The Taliban had promised to be less extreme in its gender policies this time while controlling the country, but doubts and fear still remain. In the 1990s, women were barred from nearly all public associations and could only venture outside with male relatives beside them.
It had been known that female scholars can still pursue their education this time, but each gender would study in separate classes, and male teachers are forbidden to teach female students.
Before the Friday statements, on Thursday, a group of Afghan women staged a protest demanding their rights for education, noting that they were willing to wear the burqas, according to CBS News.
“We are here to ask for our rights,” one female demonstrator said. “We are even ready to wear burqas if they tell us, but we want the women to go to school and work.”
In the interview with Fox News, Shaheen noted that a new history had begun as the U.S. military left Afghanistan, and it was time to move on.
“We have closed one chapter. For us it was occupation. We ended that, we were staging resistance. But now it is closed,” he said. “It is the past.”
“We have to focus on the future that is better for them and for us,” the spokesman said.
The Taliban is soon to announce its new government frame in Kabul. Meanwhile, it has been rumored that Taliban co-founder Mullah Abdul Ghani Baradar is slated to become the leader of the country now renamed as Islamic Emirate of Afghanistan.
According to Reuters, the new government will be made up entirely of Taliban members, with 25 departments and a consultative council of a dozen Muslim experts.
Baradar will be joined at the highest ranks by Mullah Mohammad Yaqoob, the son of late Taliban co-founder Mullah Omar, several sources confirmed with the news media.

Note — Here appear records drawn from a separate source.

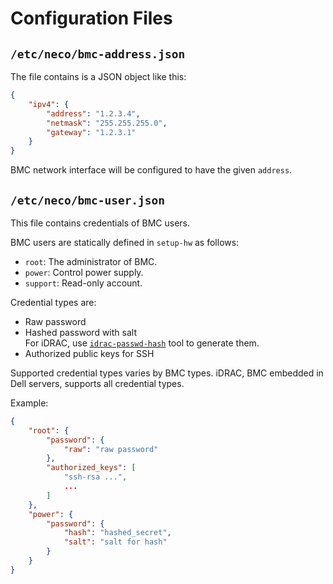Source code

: Configuration Files
===================

`/etc/neco/bmc-address.json`
----------------------------

The file contains is a JSON object like this:

```json
{
    "ipv4": {
        "address": "1.2.3.4",
        "netmask": "255.255.255.0",
        "gateway": "1.2.3.1"
    }
}
```

BMC network interface will be configured to have the given `address`.


`/etc/neco/bmc-user.json`
-------------------------

This file contains credentials of BMC users.

BMC users are statically defined in `setup-hw` as follows:

* `root`: The administrator of BMC.
* `power`: Control power supply.
* `support`: Read-only account.

Credential types are:

* Raw password
* Hashed password with salt  
    For iDRAC, use [`idrac-passwd-hash`](../pkg/idrac-passwd-hash) tool to generate them.
* Authorized public keys for SSH

Supported credential types varies by BMC types.
iDRAC, BMC embedded in Dell servers, supports all credential types.

Example:

```json
{
    "root": {
        "password": {
            "raw": "raw password"
        },
        "authorized_keys": [
            "ssh-rsa ...",
            ...
        ]
    },
    "power": {
        "password": {
            "hash": "hashed_secret",
            "salt": "salt for hash"
        }
    }
}
```
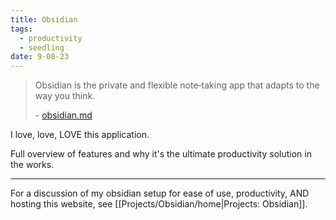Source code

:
 ```yaml
---
title: Obsidian
tags:
  - productivity
  - seedling
date: 9-08-23
---
```

> Obsidian is the private and flexible note‑taking app that adapts to the way you think.
>
> \- [obsidian.md](https://obsidian.md/)

I love, love, LOVE this application.

Full overview of features and why it's the ultimate productivity solution in the works. 

---

For a discussion of my obsidian setup for ease of use, productivity, AND hosting this website, see [[Projects/Obsidian/home|Projects: Obsidian]].
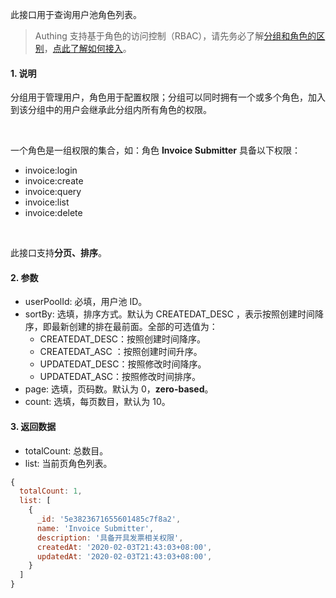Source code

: 此接口用于查询用户池角色列表。

> Authing 支持基于角色的访问控制（RBAC），请先务必了解[分组和角色的区别](https://docs.authing.cn/authing/authorization/authorization/rbac#fen-zu-vs-quan-xian)，[点此了解如何接入](https://docs.authing.cn/authing/authorization/intergrate-rbac)。

#### 1. 说明

分组用于管理用户，角色用于配置权限；分组可以同时拥有一个或多个角色，加入到该分组中的用户会继承此分组内所有角色的权限。

<br/>

一个角色是一组权限的集合，如：角色 **Invoice Submitter** 具备以下权限：
- invoice:login
- invoice:create
- invoice:query
- invoice:list
- invoice:delete

<br/>

此接口支持**分页、排序**。

#### 2. 参数

* userPoolId: 必填，用户池 ID。
* sortBy: 选填，排序方式。默认为 CREATEDAT_DESC ，表示按照创建时间降序，即最新创建的排在最前面。全部的可选值为：
  * CREATEDAT_DESC：按照创建时间降序。
  * CREATEDAT_ASC ：按照创建时间升序。
  * UPDATEDAT_DESC：按照修改时间降序。
  * UPDATEDAT_ASC：按照修改时间排序。
* page: 选填，页码数。默认为 0，**zero-based**。
* count: 选填，每页数目，默认为 10。

#### 3. 返回数据

- totalCount: 总数目。
- list: 当前页角色列表。

```javascript
{
  totalCount: 1,
  list: [
    {
      _id: '5e3823671655601485c7f8a2',
      name: 'Invoice Submitter',
      description: '具备开具发票相关权限',
      createdAt: '2020-02-03T21:43:03+08:00',
      updatedAt: '2020-02-03T21:43:03+08:00',
    }
  ]
}
```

The protest for women’s rights in Afghanistan also demanded female presence in the cabinet, noting that by far meetings and decision-making had been entirely out of women participants.
“The talks are ongoing to form a government, but they are not talking about women’s participation,” Basira Taheri, one of the rally’s organizers said. “We want to be part of the government — no government can be formed without women. We want the Taliban to hold consultations with us.”
The demonstration, which extended until Friday, had not been spared from Taliban attempts to control the crowd. At least one woman was reported as beaten.